* [Requirement] Pictures excluded, return every entry exactly, please.

□ □ □ □ □

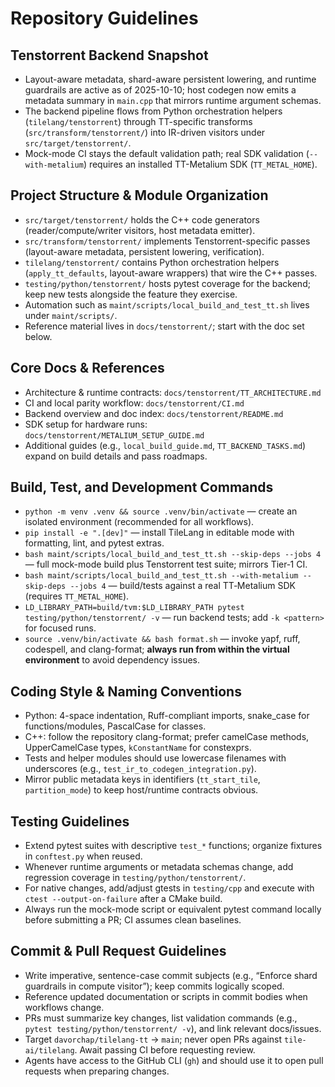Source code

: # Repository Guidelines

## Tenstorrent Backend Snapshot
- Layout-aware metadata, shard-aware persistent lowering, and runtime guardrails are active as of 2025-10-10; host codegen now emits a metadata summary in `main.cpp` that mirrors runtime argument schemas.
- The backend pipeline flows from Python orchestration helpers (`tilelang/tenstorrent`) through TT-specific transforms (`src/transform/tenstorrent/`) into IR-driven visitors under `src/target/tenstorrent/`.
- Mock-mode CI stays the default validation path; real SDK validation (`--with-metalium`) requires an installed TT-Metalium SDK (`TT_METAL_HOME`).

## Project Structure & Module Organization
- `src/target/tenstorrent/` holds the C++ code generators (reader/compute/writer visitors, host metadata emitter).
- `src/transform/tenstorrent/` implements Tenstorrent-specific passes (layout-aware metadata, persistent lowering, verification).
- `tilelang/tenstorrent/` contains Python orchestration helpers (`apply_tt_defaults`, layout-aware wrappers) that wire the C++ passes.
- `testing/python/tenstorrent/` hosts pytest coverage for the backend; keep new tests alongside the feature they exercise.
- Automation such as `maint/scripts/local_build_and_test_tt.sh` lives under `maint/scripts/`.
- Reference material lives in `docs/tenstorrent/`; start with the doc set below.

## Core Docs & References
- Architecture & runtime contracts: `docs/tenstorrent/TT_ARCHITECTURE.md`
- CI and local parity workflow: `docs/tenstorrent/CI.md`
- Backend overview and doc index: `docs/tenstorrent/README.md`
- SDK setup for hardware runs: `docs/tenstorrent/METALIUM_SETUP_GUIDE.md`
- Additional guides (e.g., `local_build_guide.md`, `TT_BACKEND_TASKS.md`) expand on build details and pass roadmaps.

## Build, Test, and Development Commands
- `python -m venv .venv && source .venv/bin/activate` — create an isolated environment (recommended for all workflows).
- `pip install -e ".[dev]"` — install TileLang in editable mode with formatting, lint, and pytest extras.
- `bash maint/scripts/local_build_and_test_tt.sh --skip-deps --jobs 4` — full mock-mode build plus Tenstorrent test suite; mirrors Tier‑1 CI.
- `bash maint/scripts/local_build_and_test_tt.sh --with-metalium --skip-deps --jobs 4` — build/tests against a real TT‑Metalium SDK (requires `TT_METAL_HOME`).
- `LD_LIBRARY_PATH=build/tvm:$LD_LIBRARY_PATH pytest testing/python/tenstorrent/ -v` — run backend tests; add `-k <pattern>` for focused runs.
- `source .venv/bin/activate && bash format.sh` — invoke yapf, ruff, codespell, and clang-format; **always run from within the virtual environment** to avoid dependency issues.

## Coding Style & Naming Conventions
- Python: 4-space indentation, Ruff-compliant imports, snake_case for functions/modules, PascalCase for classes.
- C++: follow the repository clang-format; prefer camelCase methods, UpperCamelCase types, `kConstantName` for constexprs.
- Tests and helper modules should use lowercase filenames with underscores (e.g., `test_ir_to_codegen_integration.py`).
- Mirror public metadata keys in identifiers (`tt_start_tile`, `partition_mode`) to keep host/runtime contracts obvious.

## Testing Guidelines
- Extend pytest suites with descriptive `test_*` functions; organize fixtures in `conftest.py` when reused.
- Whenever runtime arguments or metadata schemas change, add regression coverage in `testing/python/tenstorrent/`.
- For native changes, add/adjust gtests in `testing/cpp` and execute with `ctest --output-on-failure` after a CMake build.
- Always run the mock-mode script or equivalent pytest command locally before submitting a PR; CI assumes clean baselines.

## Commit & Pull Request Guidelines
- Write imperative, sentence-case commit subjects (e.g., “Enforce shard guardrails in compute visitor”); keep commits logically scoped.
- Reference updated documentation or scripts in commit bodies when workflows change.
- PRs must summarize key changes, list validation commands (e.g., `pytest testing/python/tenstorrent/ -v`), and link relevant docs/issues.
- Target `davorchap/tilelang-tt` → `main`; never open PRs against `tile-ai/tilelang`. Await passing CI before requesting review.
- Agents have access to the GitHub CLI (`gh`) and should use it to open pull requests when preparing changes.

□ □ □ □ □

* [Task solution]
Source code

: # Repository Guidelines

## Tenstorrent Backend Snapshot
- Layout-aware metadata, shard-aware persistent lowering, and runtime guardrails are active as of 2025-10-10; host codegen now emits a metadata summary in `main.cpp` that mirrors runtime argument schemas.
- The backend pipeline flows from Python orchestration helpers (`tilelang/tenstorrent`) through TT-specific transforms (`src/transform/tenstorrent/`) into IR-driven visitors under `src/target/tenstorrent/`.
- Mock-mode CI stays the default validation path; real SDK validation (`--with-metalium`) requires an installed TT-Metalium SDK (`TT_METAL_HOME`).

## Project Structure & Module Organization
- `src/target/tenstorrent/` holds the C++ code generators (reader/compute/writer visitors, host metadata emitter).
- `src/transform/tenstorrent/` implements Tenstorrent-specific passes (layout-aware metadata, persistent lowering, verification).
- `tilelang/tenstorrent/` contains Python orchestration helpers (`apply_tt_defaults`, layout-aware wrappers) that wire the C++ passes.
- `testing/python/tenstorrent/` hosts pytest coverage for the backend; keep new tests alongside the feature they exercise.
- Automation such as `maint/scripts/local_build_and_test_tt.sh` lives under `maint/scripts/`.
- Reference material lives in `docs/tenstorrent/`; start with the doc set below.

## Core Docs & References
- Architecture & runtime contracts: `docs/tenstorrent/TT_ARCHITECTURE.md`
- CI and local parity workflow: `docs/tenstorrent/CI.md`
- Backend overview and doc index: `docs/tenstorrent/README.md`
- SDK setup for hardware runs: `docs/tenstorrent/METALIUM_SETUP_GUIDE.md`
- Additional guides (e.g., `local_build_guide.md`, `TT_BACKEND_TASKS.md`) expand on build details and pass roadmaps.

## Build, Test, and Development Commands
- `python -m venv .venv && source .venv/bin/activate` — create an isolated environment (recommended for all workflows).
- `pip install -e ".[dev]"` — install TileLang in editable mode with formatting, lint, and pytest extras.
- `bash maint/scripts/local_build_and_test_tt.sh --skip-deps --jobs 4` — full mock-mode build plus Tenstorrent test suite; mirrors Tier‑1 CI.
- `bash maint/scripts/local_build_and_test_tt.sh --with-metalium --skip-deps --jobs 4` — build/tests against a real TT‑Metalium SDK (requires `TT_METAL_HOME`).
- `LD_LIBRARY_PATH=build/tvm:$LD_LIBRARY_PATH pytest testing/python/tenstorrent/ -v` — run backend tests; add `-k <pattern>` for focused runs.
- `source .venv/bin/activate && bash format.sh` — invoke yapf, ruff, codespell, and clang-format; **always run from within the virtual environment** to avoid dependency issues.

## Coding Style & Naming Conventions
- Python: 4-space indentation, Ruff-compliant imports, snake_case for functions/modules, PascalCase for classes.
- C++: follow the repository clang-format; prefer camelCase methods, UpperCamelCase types, `kConstantName` for constexprs.
- Tests and helper modules should use lowercase filenames with underscores (e.g., `test_ir_to_codegen_integration.py`).
- Mirror public metadata keys in identifiers (`tt_start_tile`, `partition_mode`) to keep host/runtime contracts obvious.

## Testing Guidelines
- Extend pytest suites with descriptive `test_*` functions; organize fixtures in `conftest.py` when reused.
- Whenever runtime arguments or metadata schemas change, add regression coverage in `testing/python/tenstorrent/`.
- For native changes, add/adjust gtests in `testing/cpp` and execute with `ctest --output-on-failure` after a CMake build.
- Always run the mock-mode script or equivalent pytest command locally before submitting a PR; CI assumes clean baselines.

## Commit & Pull Request Guidelines
- Write imperative, sentence-case commit subjects (e.g., “Enforce shard guardrails in compute visitor”); keep commits logically scoped.
- Reference updated documentation or scripts in commit bodies when workflows change.
- PRs must summarize key changes, list validation commands (e.g., `pytest testing/python/tenstorrent/ -v`), and link relevant docs/issues.
- Target `davorchap/tilelang-tt` → `main`; never open PRs against `tile-ai/tilelang`. Await passing CI before requesting review.
- Agents have access to the GitHub CLI (`gh`) and should use it to open pull requests when preparing changes.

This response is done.